What is interesting is that this is a huge departure from the opinions Stallman typically expresses. From what I've seen, Stallman has never been one for compromise when it comes to Libre Software, even when that compromise would almost certainly result in benefit to the Libre Software community. As an example, you can listen to Bryan Lunduke and Chris Fisher's conversation with Stallman on the "GNU/Linux Action Show." Lunduke, who dominated the discussion, was looking for tips on how he could transition from a proprietary software developer into a Libre Software developer. In particular, he was looking for information on how he could do this and still support his family. Now, I'm not claiming that Lunduke is a programming superstar, or that Lunduke's software is so great that having it released as open source is a clear and substantial benefit for the community. I don't really know what effect his software would have for anybody. I will say that having a guide of how to transition to Libre Software development, even if only partially, would be a great help to the community, and reiterating the message of the Free Software Movement to any captive audience is likewise a benefit. Stallman's response was implicitly that that an independent developer (i.e. someone that makes their living selling digital copies of their software) simply cannot currently support themselves with Libre Software development. What he actually said, however, was that Lunduke should seek a new career. Specifically, his point seemed to be that comparing the viability of "for profit" Libre Software development to proprietary software development was a futile exercise since proprietary development is unethical and akin to "burglary". It might or might not make you money, but it should not be done for ethical reasons. While I agree with the gist of the statement, arguing with extremes like comparing a relatively minor restriction of people's freedom to something like burglary is frowned upon by most people. More to the point, I feel that many more minds can be won over when an understanding and softer, but still firm, voice is used. I invite you to watch the whole interview, as infuriating as it is. By the way, if you come off thinking that this Lunduke fellow was treated unfairly and that Stallman is a d-bag, you might watch the following week's episode where Lunduke throws a multitude of ad hominem attacks against Stallman, which will probably make you reassess where the d-baggery lies.
I bring up all of this so that the context is clear of what Stallman's opinion of compromise has been in the past. This opinion on Steam seems nearly 180 degrees out of phase from the standard Stallman opinion. It is not that I see this as antithetical to the advancement of Libre Software, quite the contrary as I will argue, but I do see it as not keeping with Stallman's usual position on the mixing of Libre and proprietary software, much less DRM laden software. It should not be lost on us that Steam is perhaps the most visible DRM peddling marketplace in existence today. This is the software that Stallman is tacitly ok with.
I wonder if this is a change in Stallman's strategy for promoting Libre Software usage.
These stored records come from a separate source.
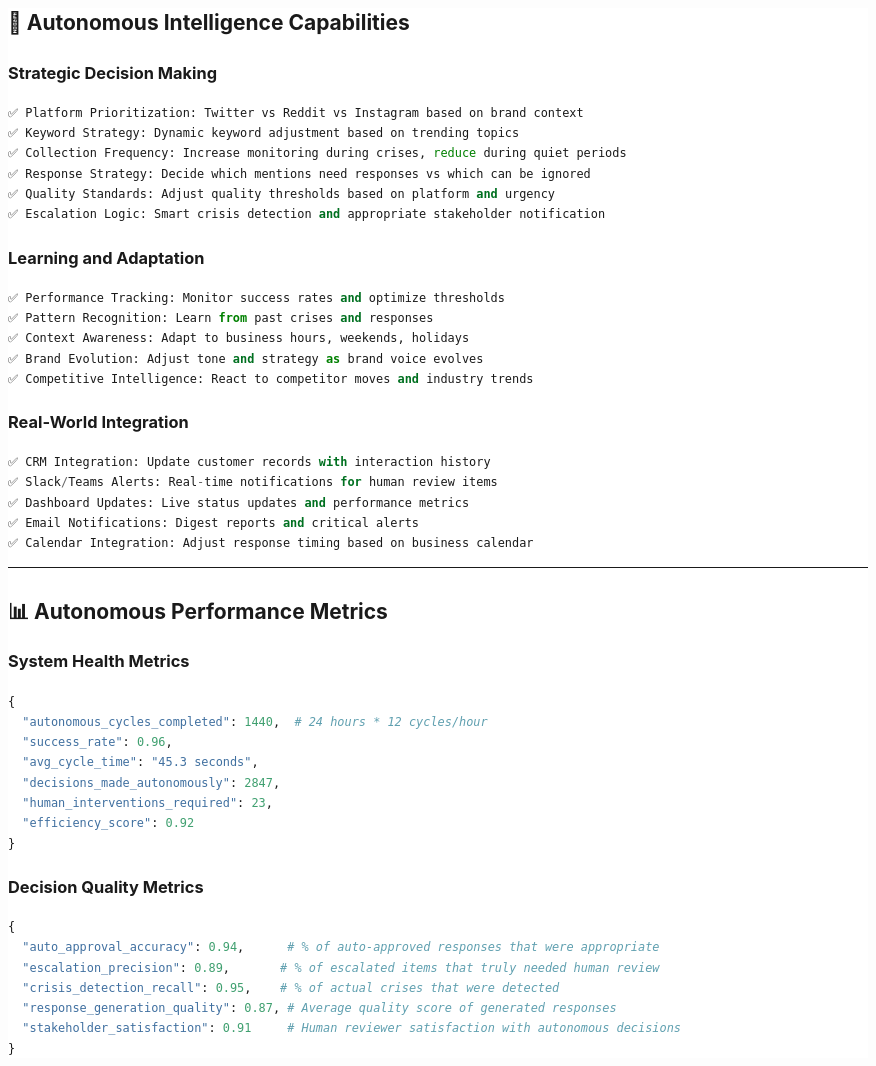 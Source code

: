 
## 🧠 Autonomous Intelligence Capabilities

### Strategic Decision Making
```python
✅ Platform Prioritization: Twitter vs Reddit vs Instagram based on brand context
✅ Keyword Strategy: Dynamic keyword adjustment based on trending topics
✅ Collection Frequency: Increase monitoring during crises, reduce during quiet periods
✅ Response Strategy: Decide which mentions need responses vs which can be ignored
✅ Quality Standards: Adjust quality thresholds based on platform and urgency
✅ Escalation Logic: Smart crisis detection and appropriate stakeholder notification
```

### Learning and Adaptation
```python
✅ Performance Tracking: Monitor success rates and optimize thresholds
✅ Pattern Recognition: Learn from past crises and responses
✅ Context Awareness: Adapt to business hours, weekends, holidays
✅ Brand Evolution: Adjust tone and strategy as brand voice evolves
✅ Competitive Intelligence: React to competitor moves and industry trends
```

### Real-World Integration
```python
✅ CRM Integration: Update customer records with interaction history
✅ Slack/Teams Alerts: Real-time notifications for human review items
✅ Dashboard Updates: Live status updates and performance metrics
✅ Email Notifications: Digest reports and critical alerts
✅ Calendar Integration: Adjust response timing based on business calendar
```

---

## 📊 Autonomous Performance Metrics

### System Health Metrics
```python
{
  "autonomous_cycles_completed": 1440,  # 24 hours * 12 cycles/hour
  "success_rate": 0.96,
  "avg_cycle_time": "45.3 seconds",
  "decisions_made_autonomously": 2847,
  "human_interventions_required": 23,
  "efficiency_score": 0.92
}
```

### Decision Quality Metrics
```python
{
  "auto_approval_accuracy": 0.94,      # % of auto-approved responses that were appropriate
  "escalation_precision": 0.89,       # % of escalated items that truly needed human review
  "crisis_detection_recall": 0.95,    # % of actual crises that were detected
  "response_generation_quality": 0.87, # Average quality score of generated responses
  "stakeholder_satisfaction": 0.91     # Human reviewer satisfaction with autonomous decisions
}
```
I wonder if he now sees more benefit performing a bit of social engineering rather than just leading by example. At the very least, for people that say that Stallman is not able or not willing to compromise or see the bigger picture (which I have been guilty of a few times) this should demonstrate otherwise. Whatever the reason behind this change of opinion, tone, or otherwise, I think that this is a good thing that hopefully we will see more of.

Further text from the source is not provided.